◆ About this task
An exact reproduction of the lines below, from the first through the one with "trauma or previous shoulder surgery", is the whole answer; pictures have no place in it.

[Collection entries]
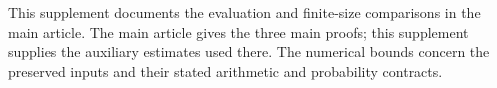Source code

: \documentclass[review,supplement,nohypdvips,hidelinks,onefignum,onetabnum]{siamart251216}
\begin{document}
\maketitle
This supplement documents the evaluation and finite-size comparisons in the
main article. The main article gives the three main proofs; this supplement supplies
the auxiliary estimates used there.
The numerical bounds concern the preserved inputs and their stated arithmetic
and probability contracts.








\FloatBarrier


\end{document}
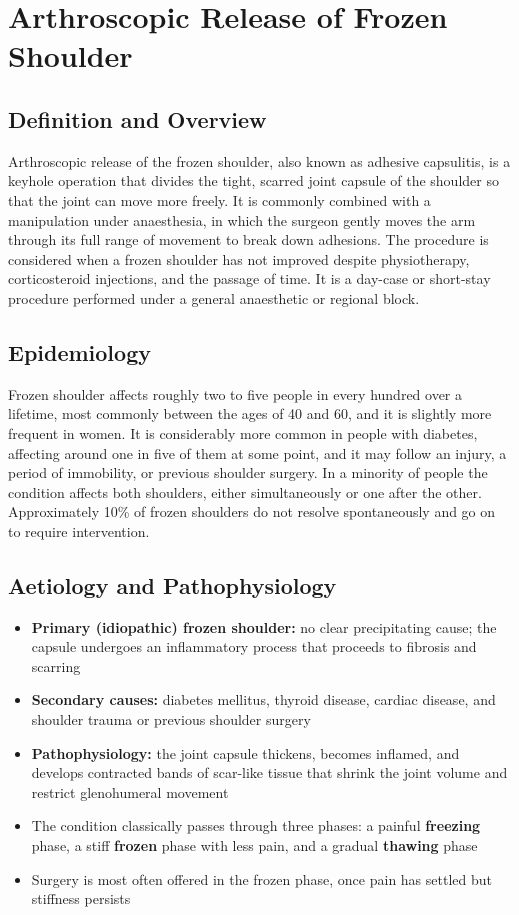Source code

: \chapter{Arthroscopic Release of Frozen Shoulder}

\section*{Definition and Overview}
Arthroscopic release of the frozen shoulder, also known as adhesive capsulitis, is a keyhole operation that divides the tight, scarred joint capsule of the shoulder so that the joint can move more freely. It is commonly combined with a manipulation under anaesthesia, in which the surgeon gently moves the arm through its full range of movement to break down adhesions. The procedure is considered when a frozen shoulder has not improved despite physiotherapy, corticosteroid injections, and the passage of time. It is a day-case or short-stay procedure performed under a general anaesthetic or regional block.

\section*{Epidemiology}
Frozen shoulder affects roughly two to five people in every hundred over a lifetime, most commonly between the ages of 40 and 60, and it is slightly more frequent in women. It is considerably more common in people with diabetes, affecting around one in five of them at some point, and it may follow an injury, a period of immobility, or previous shoulder surgery. In a minority of people the condition affects both shoulders, either simultaneously or one after the other. Approximately 10\% of frozen shoulders do not resolve spontaneously and go on to require intervention.

\section*{Aetiology and Pathophysiology}
\begin{itemize}
    \item \textbf{Primary (idiopathic) frozen shoulder:} no clear precipitating cause; the capsule undergoes an inflammatory process that proceeds to fibrosis and scarring
    \item \textbf{Secondary causes:} diabetes mellitus, thyroid disease, cardiac disease, and shoulder trauma or previous shoulder surgery
    \item \textbf{Pathophysiology:} the joint capsule thickens, becomes inflamed, and develops contracted bands of scar-like tissue that shrink the joint volume and restrict glenohumeral movement
    \item The condition classically passes through three phases: a painful \textbf{freezing} phase, a stiff \textbf{frozen} phase with less pain, and a gradual \textbf{thawing} phase
    \item Surgery is most often offered in the frozen phase, once pain has settled but stiffness persists
\end{itemize}

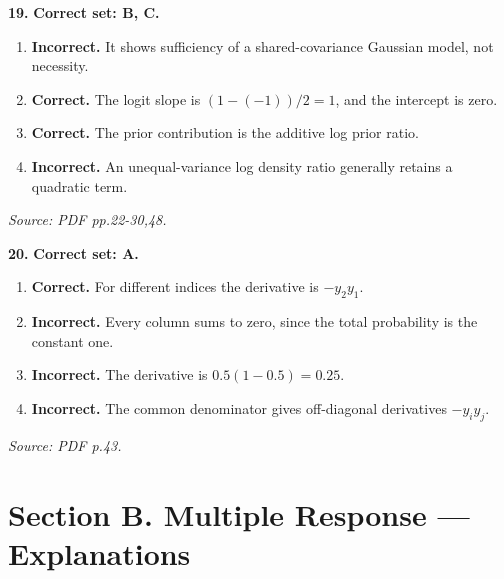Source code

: \documentclass[11pt,a4paper]{article}
\begin{document}
\par\noindent\begin{minipage}{\linewidth}
\textbf{19.} \textbf{Correct set: B, C.}
\begin{enumerate}[label=(\Alph*),leftmargin=8mm,itemsep=2pt,topsep=2pt]
\item \textbf{Incorrect.} It shows sufficiency of a shared-covariance Gaussian model, not necessity.
\item \textbf{Correct.} The logit slope is \((1-(-1))/2=1\), and the intercept is zero.
\item \textbf{Correct.} The prior contribution is the additive log prior ratio.
\item \textbf{Incorrect.} An unequal-variance log density ratio generally retains a quadratic term.
\end{enumerate}
{\footnotesize\textit{Source: PDF pp.22-30,48.}}

\end{minipage}\par\vspace{3mm}
\par\noindent\begin{minipage}{\linewidth}
\textbf{20.} \textbf{Correct set: A.}
\begin{enumerate}[label=(\Alph*),leftmargin=8mm,itemsep=2pt,topsep=2pt]
\item \textbf{Correct.} For different indices the derivative is \(-y_2y_1\).
\item \textbf{Incorrect.} Every column sums to zero, since the total probability is the constant one.
\item \textbf{Incorrect.} The derivative is \(0.5(1-0.5)=0.25\).
\item \textbf{Incorrect.} The common denominator gives off-diagonal derivatives \(-y_i y_j\).
\end{enumerate}
{\footnotesize\textit{Source: PDF p.43.}}

\end{minipage}\par\vspace{3mm}
\newpage\section*{Section B. Multiple Response --- Explanations}
\end{document}
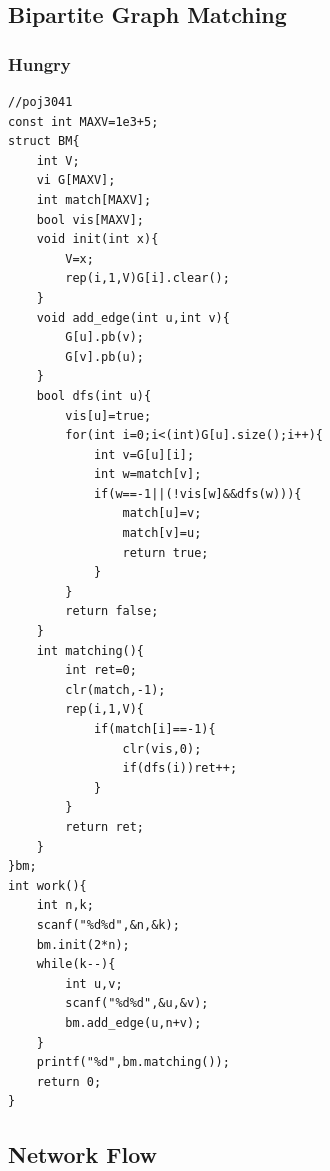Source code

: \documentclass[twoside]{article}
\begin{document}
\subsection{Bipartite Graph Matching}
\subsubsection{Hungry}
\begin{lstlisting}
//poj3041
const int MAXV=1e3+5;
struct BM{
    int V;
    vi G[MAXV];
    int match[MAXV];
    bool vis[MAXV];
    void init(int x){
        V=x;
        rep(i,1,V)G[i].clear();
    }
    void add_edge(int u,int v){
        G[u].pb(v);
        G[v].pb(u);
    }
    bool dfs(int u){
        vis[u]=true;
        for(int i=0;i<(int)G[u].size();i++){
            int v=G[u][i];
            int w=match[v];
            if(w==-1||(!vis[w]&&dfs(w))){
                match[u]=v;
                match[v]=u;
                return true;
            }
        }
        return false;
    }
    int matching(){
        int ret=0;
        clr(match,-1);
        rep(i,1,V){
            if(match[i]==-1){
                clr(vis,0);
                if(dfs(i))ret++;
            }
        }
        return ret;
    }
}bm;
int work(){
    int n,k;
    scanf("%d%d",&n,&k);
    bm.init(2*n);
    while(k--){
        int u,v;
        scanf("%d%d",&u,&v);
        bm.add_edge(u,n+v);
    }
    printf("%d",bm.matching());
    return 0;
}

\end{lstlisting}
\subsection{Network Flow}
\end{document}
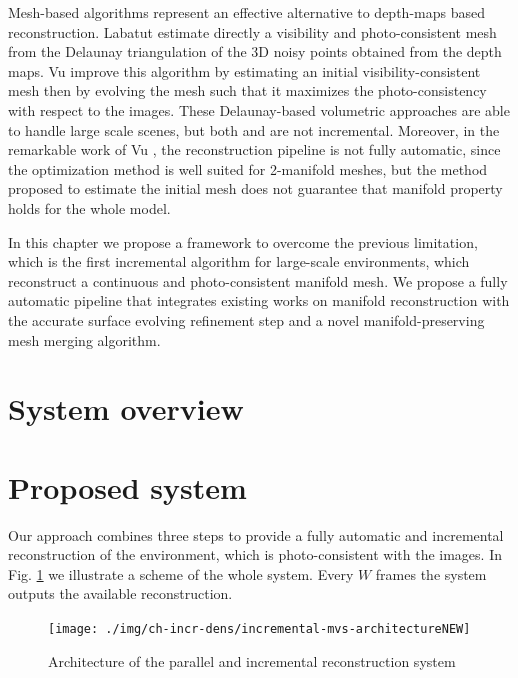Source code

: Mesh-based algorithms represent an effective alternative to depth-maps based reconstruction. Labatut \etal \cite{labatut2007efficient} estimate directly a visibility and photo-consistent mesh from the Delaunay triangulation of the 3D noisy points obtained from the depth maps.
Vu \etal  \cite{vu_et_al_2012} improve this algorithm by estimating an initial visibility-consistent mesh then by evolving the mesh such that it maximizes the photo-consistency with respect to the images. 
These Delaunay-based volumetric approaches are able to handle large scale scenes, but both \cite{labatut2007efficient} and \cite{vu_et_al_2012}  are not incremental.
Moreover, in the remarkable work of Vu \etal \cite{vu_et_al_2012}, the reconstruction pipeline   is not fully automatic, since the optimization method is well suited for 2-manifold meshes, but the method proposed to estimate the initial mesh does not guarantee that manifold property holds for the whole model.



In this chapter we propose a framework to overcome the previous limitation, which is the first incremental algorithm for large-scale environments, which reconstruct a continuous and photo-consistent manifold mesh. 
We propose a fully automatic pipeline that integrates existing works on manifold reconstruction with the accurate surface evolving refinement step and a novel manifold-preserving mesh merging algorithm.


\section{System overview}
 
\section{Proposed system}
 Our approach combines three steps  to provide a fully automatic and incremental reconstruction of the environment, which is photo-consistent with the images. In Fig. \ref{fig:architecture} we illustrate a scheme of the whole system. Every  $W$ frames the system outputs the available reconstruction.
 
 \begin{figure}[t]
  \centering
  \texttt{[image: ./img/ch-incr-dens/incremental-mvs-architectureNEW]}
  \caption{Architecture of the parallel and incremental reconstruction system}
  \label{fig:architecture}
\end{figure}


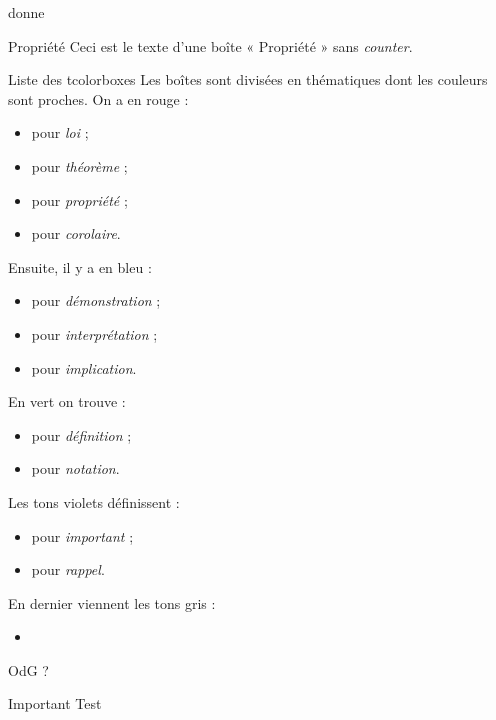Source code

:\documentclass[10pt,a5paper,notitlepage]{book}
\begin{document}
donne

\begin{NCprop}{Propriété}
    Ceci est le texte d'une boîte « Propriété » sans \textit{counter}.
\end{NCprop}

\begin{NCdefi}{Liste des tcolorboxes}
    Les boîtes sont divisées en thématiques dont les couleurs sont proches. On a
    en rouge :
    \begin{itemize}
        \item {} pour \textit{loi} ; 
        \item {} pour \textit{théorème} ;
        \item {} pour \textit{propriété} ;
        \item {} pour \textit{corolaire}.
    \end{itemize}
    Ensuite, il y a en bleu :
    \begin{itemize}
        \item {} pour \textit{démonstration} ;
        \item {} pour \textit{interprétation} ;
        \item {} pour \textit{implication}.
    \end{itemize}
    En vert on trouve :
    \begin{itemize}
        \item {} pour \textit{définition} ;
        \item {} pour \textit{notation}.
    \end{itemize}
    Les tons violets définissent :
    \begin{itemize}
        \item {} pour \textit{important} ;
        \item {} pour \textit{rappel}.
    \end{itemize}
    En dernier viennent les tons gris :
    \begin{itemize}
        \item 
    \end{itemize}
\end{NCdefi}

\begin{odgr}{OdG}
    ?
\end{odgr}

\begin{NCimpo}{Important}
    Test
\end{NCimpo}
\end{document}
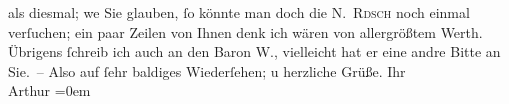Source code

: \begin{ledgroupsized}[t]{13cm}
                    als diesmal; we{\geminationn} Sie glauben, ſo könnte man doch
                    die \textsc{N. Rdsch} noch einmal {\pb}verſuchen; ein paar Zeilen von
                    Ihnen denk ich wären von allergrößtem Werth. Übrigens ſchreib ich auch an den
                    Baron W., vielleicht hat er eine andre Bitte
                    an Sie. –\pend
           \pstart
           Also auf ſehr baldiges Wiederſehen; u herzliche Grüße.\pend
           \pstart
           Ihr{\\[\baselineskip]}\spacefill\mbox{Arthur}\pend
           \leftskip=0em{}
         
         \endnumbering{}\end{ledgroupsized}  \newcommand{\dateiname}{L01809}\newcommand{\titel}{Arthur Schnitzler an Hugo von Hofmannsthal, 26. 11. 1908}\newcommand{\editorInnen}{ Martin Anton Müller und Gerd-Hermann Susen}
      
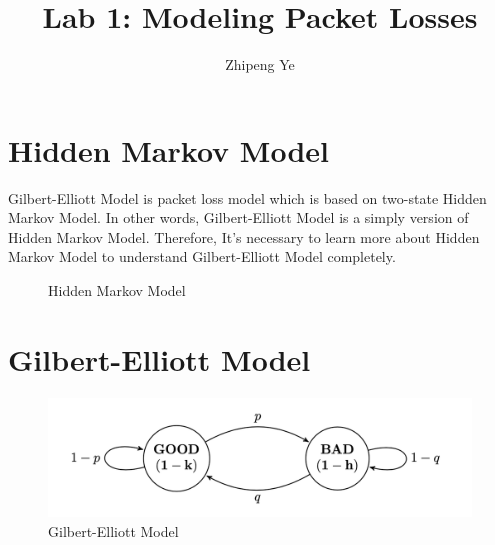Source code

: \documentclass{article}
\begin{document}
\title{Lab 1: Modeling Packet Losses}
\author{Zhipeng Ye}
\maketitle
    \section{Hidden Markov Model}
    Gilbert-Elliott Model is packet loss model which is based on two-state Hidden Markov Model.
    In other words, Gilbert-Elliott Model is a simply version of Hidden Markov Model. 
    Therefore, It's necessary to learn more about Hidden Markov Model to understand Gilbert-Elliott Model completely.
    \begin{figure}[ht]
        \centering
        \caption{Hidden Markov Model}
        \label{fig:ch5:jointentropy}
    \end{figure}
       
    \section{Gilbert-Elliott Model}
    \begin{figure}[ht]
        \centering
        \includegraphics[scale=0.5]{figure1.png}
        \caption{Gilbert-Elliott Model}
        \label{fig:label}
    \end{figure}
\end{document}
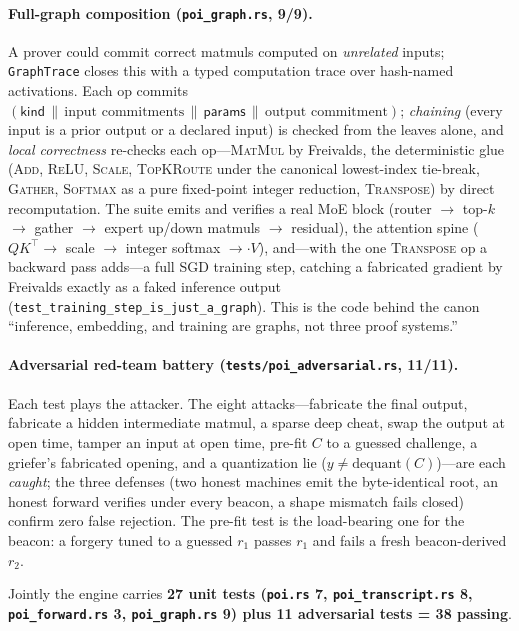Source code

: \paragraph{Full-graph composition (\texttt{poi\_graph.rs}, 9/9).} A prover could commit
correct matmuls computed on \emph{unrelated} inputs; \texttt{GraphTrace} closes this with a
typed computation trace over hash-named activations. Each op commits
$(\mathsf{kind}\,\|\,\text{input commitments}\,\|\,\mathsf{params}\,\|\,\text{output
commitment})$; \emph{chaining} (every input is a prior output or a declared input) is
checked from the leaves alone, and \emph{local correctness} re-checks each op---\textsc{MatMul}
by Freivalds, the deterministic glue (\textsc{Add}, \textsc{ReLU}, \textsc{Scale},
\textsc{TopKRoute} under the canonical lowest-index tie-break, \textsc{Gather},
\textsc{Softmax} as a pure fixed-point integer reduction, \textsc{Transpose}) by direct
recomputation. The suite emits and verifies a real MoE block (router $\to$ top-$k$ $\to$
gather $\to$ expert up/down matmuls $\to$ residual), the attention spine
($QK^\top\to$ scale $\to$ integer softmax $\to\cdot V$), and---with the one
\textsc{Transpose} op a backward pass adds---a full SGD training step, catching a fabricated
gradient by Freivalds exactly as a faked inference output
(\texttt{test\_training\_step\_is\_just\_a\_graph}). This is the code behind the canon
``inference, embedding, and training are graphs, not three proof systems.''

\paragraph{Adversarial red-team battery (\texttt{tests/poi\_adversarial.rs}, 11/11).} Each
test plays the attacker. The eight attacks---fabricate the final output, fabricate a hidden
intermediate matmul, a sparse deep cheat, swap the output at open time, tamper an input at
open time, pre-fit $C$ to a guessed challenge, a griefer's fabricated opening, and a
quantization lie ($y\neq\mathrm{dequant}(C)$)---are each \emph{caught}; the three defenses
(two honest machines emit the byte-identical root, an honest forward verifies under every
beacon, a shape mismatch fails closed) confirm zero false rejection. The pre-fit test is the
load-bearing one for the beacon: a forgery tuned to a guessed $r_1$ passes $r_1$ and fails a
fresh beacon-derived $r_2$.

Jointly the engine carries \textbf{27 unit tests (\texttt{poi.rs} 7, \texttt{poi\_transcript.rs}
8, \texttt{poi\_forward.rs} 3, \texttt{poi\_graph.rs} 9) plus 11 adversarial tests = 38
passing}.

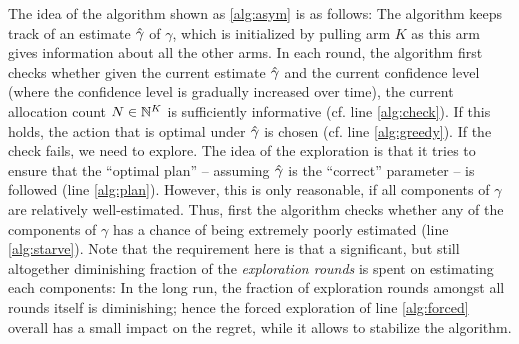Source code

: The idea of the algorithm shown as \cref{alg:asym} is as follows:
The algorithm keeps track of an estimate $\hat{\gamma}$ of $\gamma$, which is initialized by pulling arm $K$ as this arm
gives information about all the other arms.
In each round, the algorithm first checks whether given the current estimate $\hat{\gamma}$ and the current confidence level (where the confidence level is gradually increased over time), the current allocation count $N\in \mathbb{N}^K$
is sufficiently informative (cf. line \ref{alg:check}). If this holds, the action that is optimal under $\hat{\gamma}$ is chosen 
(cf. line \ref{alg:greedy}). If the check fails, we need to explore.
The idea of the exploration is that it tries to ensure that the ``optimal plan'' -- assuming $\hat{\gamma}$ is the ``correct'' parameter -- is followed (line \ref{alg:plan}). However, this is only reasonable, if all components of $\gamma$ are relatively well-estimated.
Thus, first the algorithm checks whether any of the components of $\gamma$ has a chance of being
extremely poorly estimated (line \ref{alg:starve}). Note that the requirement here is that a significant, but still altogether diminishing fraction of the \emph{exploration rounds} is spent on estimating each components: In the long run, the fraction of exploration rounds amongst all rounds itself is diminishing; hence the forced exploration of line \ref{alg:forced} overall has a small impact on the regret, while it allows to stabilize the algorithm.

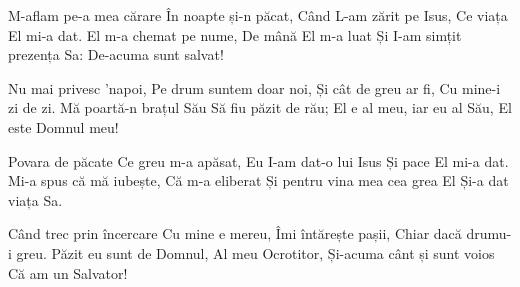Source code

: \beginverse
M-aflam pe-a mea cărare
În noapte și-n păcat,
Când L-am zărit pe Isus,
Ce viața El mi-a dat.
El m-a chemat pe nume,
De mână El m-a luat
Și I-am simțit prezența Sa:
De-acuma sunt salvat!
\endverse

\beginchorus
Nu mai privesc 'napoi,
Pe drum suntem doar noi,
Și cât de greu ar fi,
Cu mine-i zi de zi.
Mă poartă-n brațul Său
Să fiu păzit de rău;
El e al meu, iar eu al Său,
El este Domnul meu!
\endchorus

\beginverse
Povara de păcate
Ce greu m-a apăsat,
Eu I-am dat-o lui Isus
Și pace El mi-a dat.
Mi-a spus că mă iubește,
Că m-a eliberat
Și pentru vina mea cea grea
El Și-a dat viața Sa.
\endverse

\beginverse
Când trec prin încercare
Cu mine e mereu,
Îmi întărește pașii,
Chiar dacă drumu-i greu.
Păzit eu sunt de Domnul,
Al meu Ocrotitor,
Și-acuma cânt și sunt voios
Că am un Salvator!
\endverse
\endsong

◆ Answer area
Source code

: \documentclass[review,supplement,nohypdvips,hidelinks,onefignum,onetabnum]{siamart251216}
\begin{document}
\maketitle
This supplement documents the evaluation and finite-size comparisons in the
main article. The main article gives the three main proofs; this supplement supplies
the auxiliary estimates used there.
The numerical bounds concern the preserved inputs and their stated arithmetic
and probability contracts.








\FloatBarrier


\end{document}
Source code

: \chapter{Arthroscopic Release of Frozen Shoulder}

\section*{Definition and Overview}
Arthroscopic release of the frozen shoulder, also known as adhesive capsulitis, is a keyhole operation that divides the tight, scarred joint capsule of the shoulder so that the joint can move more freely. It is commonly combined with a manipulation under anaesthesia, in which the surgeon gently moves the arm through its full range of movement to break down adhesions. The procedure is considered when a frozen shoulder has not improved despite physiotherapy, corticosteroid injections, and the passage of time. It is a day-case or short-stay procedure performed under a general anaesthetic or regional block.

\section*{Epidemiology}
Frozen shoulder affects roughly two to five people in every hundred over a lifetime, most commonly between the ages of 40 and 60, and it is slightly more frequent in women. It is considerably more common in people with diabetes, affecting around one in five of them at some point, and it may follow an injury, a period of immobility, or previous shoulder surgery. In a minority of people the condition affects both shoulders, either simultaneously or one after the other. Approximately 10\% of frozen shoulders do not resolve spontaneously and go on to require intervention.

\section*{Aetiology and Pathophysiology}
\begin{itemize}
    \item \textbf{Primary (idiopathic) frozen shoulder:} no clear precipitating cause; the capsule undergoes an inflammatory process that proceeds to fibrosis and scarring
    \item \textbf{Secondary causes:} diabetes mellitus, thyroid disease, cardiac disease, and shoulder trauma or previous shoulder surgery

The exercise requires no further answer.